■ What to produce
Your answer should be the records, copied exactly, with the pictures removed.

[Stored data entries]

--*--

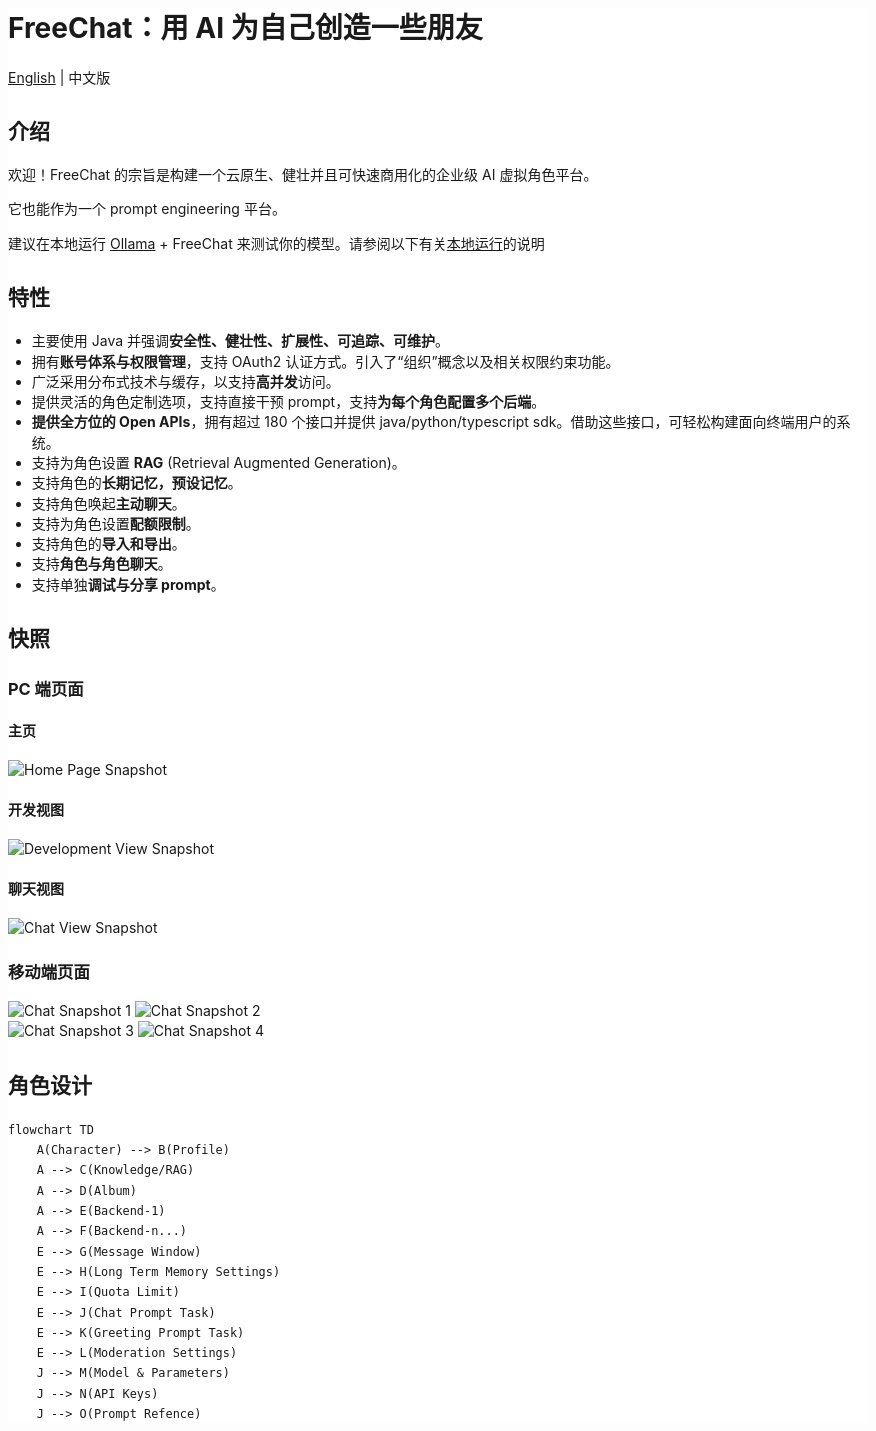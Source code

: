# FreeChat：用 AI 为自己创造一些朋友

[English](https://github.com/freechat-fun/freechat/blob/main/README.md) | 中文版

## 介绍
欢迎！FreeChat 的宗旨是构建一个云原生、健壮并且可快速商用化的企业级 AI 虚拟角色平台。

它也能作为一个 prompt engineering 平台。

建议在本地运行 [Ollama](https://ollama.com/) + FreeChat 来测试你的模型。请参阅以下有关[本地运行](#%E8%BF%90%E8%A1%8C%E5%9C%A8%E6%9C%AC%E5%9C%B0)的说明

## 特性
- 主要使用 Java 并强调**安全性、健壮性、扩展性、可追踪、可维护**。
- 拥有**账号体系与权限管理**，支持 OAuth2 认证方式。引入了“组织”概念以及相关权限约束功能。
- 广泛采用分布式技术与缓存，以支持**高并发**访问。
- 提供灵活的角色定制选项，支持直接干预 prompt，支持**为每个角色配置多个后端**。
- **提供全方位的 Open APIs**，拥有超过 180 个接口并提供 java/python/typescript sdk。借助这些接口，可轻松构建面向终端用户的系统。
- 支持为角色设置 **RAG** (Retrieval Augmented Generation)。
- 支持角色的**长期记忆，预设记忆**。
- 支持角色唤起**主动聊天**。
- 支持为角色设置**配额限制**。
- 支持角色的**导入和导出**。
- 支持**角色与角色聊天**。
- 支持单独**调试与分享 prompt**。

## 快照
### PC 端页面
#### 主页
![Home Page Snapshot](/img/snapshot_w1.jpg)
#### 开发视图
![Development View Snapshot](/img/snapshot_w2.jpg)
#### 聊天视图
![Chat View Snapshot](/img/snapshot_w3.jpg)

### 移动端页面
![Chat Snapshot 1](/img/snapshot_m1.jpg) ![Chat Snapshot 2](/img/snapshot_m2.jpg)<br />
![Chat Snapshot 3](/img/snapshot_m3.jpg) ![Chat Snapshot 4](/img/snapshot_m4.jpg)

## 角色设计
```mermaid
flowchart TD
    A(Character) --> B(Profile)
    A --> C(Knowledge/RAG)
    A --> D(Album)
    A --> E(Backend-1)
    A --> F(Backend-n...)
    E --> G(Message Window)
    E --> H(Long Term Memory Settings)
    E --> I(Quota Limit)
    E --> J(Chat Prompt Task)
    E --> K(Greeting Prompt Task)
    E --> L(Moderation Settings)
    J --> M(Model & Parameters)
    J --> N(API Keys)
    J --> O(Prompt Refence)
```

--*--

■ Solution to the problem
Source code

:# FreeChat：用 AI 为自己创造一些朋友

[English](https://github.com/freechat-fun/freechat/blob/main/README.md) | 中文版

## 介绍
欢迎！FreeChat 的宗旨是构建一个云原生、健壮并且可快速商用化的企业级 AI 虚拟角色平台。

它也能作为一个 prompt engineering 平台。

建议在本地运行 [Ollama](https://ollama.com/) + FreeChat 来测试你的模型。请参阅以下有关[本地运行](#%E8%BF%90%E8%A1%8C%E5%9C%A8%E6%9C%AC%E5%9C%B0)的说明

## 特性
- 主要使用 Java 并强调**安全性、健壮性、扩展性、可追踪、可维护**。
- 拥有**账号体系与权限管理**，支持 OAuth2 认证方式。引入了“组织”概念以及相关权限约束功能。
- 广泛采用分布式技术与缓存，以支持**高并发**访问。
- 提供灵活的角色定制选项，支持直接干预 prompt，支持**为每个角色配置多个后端**。
- **提供全方位的 Open APIs**，拥有超过 180 个接口并提供 java/python/typescript sdk。借助这些接口，可轻松构建面向终端用户的系统。
- 支持为角色设置 **RAG** (Retrieval Augmented Generation)。
- 支持角色的**长期记忆，预设记忆**。
- 支持角色唤起**主动聊天**。
- 支持为角色设置**配额限制**。
- 支持角色的**导入和导出**。
- 支持**角色与角色聊天**。
- 支持单独**调试与分享 prompt**。

## 快照
### PC 端页面
#### 主页
![Home Page Snapshot](/img/snapshot_w1.jpg)
#### 开发视图
![Development View Snapshot](/img/snapshot_w2.jpg)
#### 聊天视图
![Chat View Snapshot](/img/snapshot_w3.jpg)

### 移动端页面
![Chat Snapshot 1](/img/snapshot_m1.jpg) ![Chat Snapshot 2](/img/snapshot_m2.jpg)<br />
![Chat Snapshot 3](/img/snapshot_m3.jpg) ![Chat Snapshot 4](/img/snapshot_m4.jpg)

## 角色设计
```mermaid
flowchart TD
    A(Character) --> B(Profile)
    A --> C(Knowledge/RAG)
    A --> D(Album)
    A --> E(Backend-1)
    A --> F(Backend-n...)
    E --> G(Message Window)
    E --> H(Long Term Memory Settings)
    E --> I(Quota Limit)
    E --> J(Chat Prompt Task)
    E --> K(Greeting Prompt Task)
    E --> L(Moderation Settings)
    J --> M(Model & Parameters)
    J --> N(API Keys)
    J --> O(Prompt Refence)
```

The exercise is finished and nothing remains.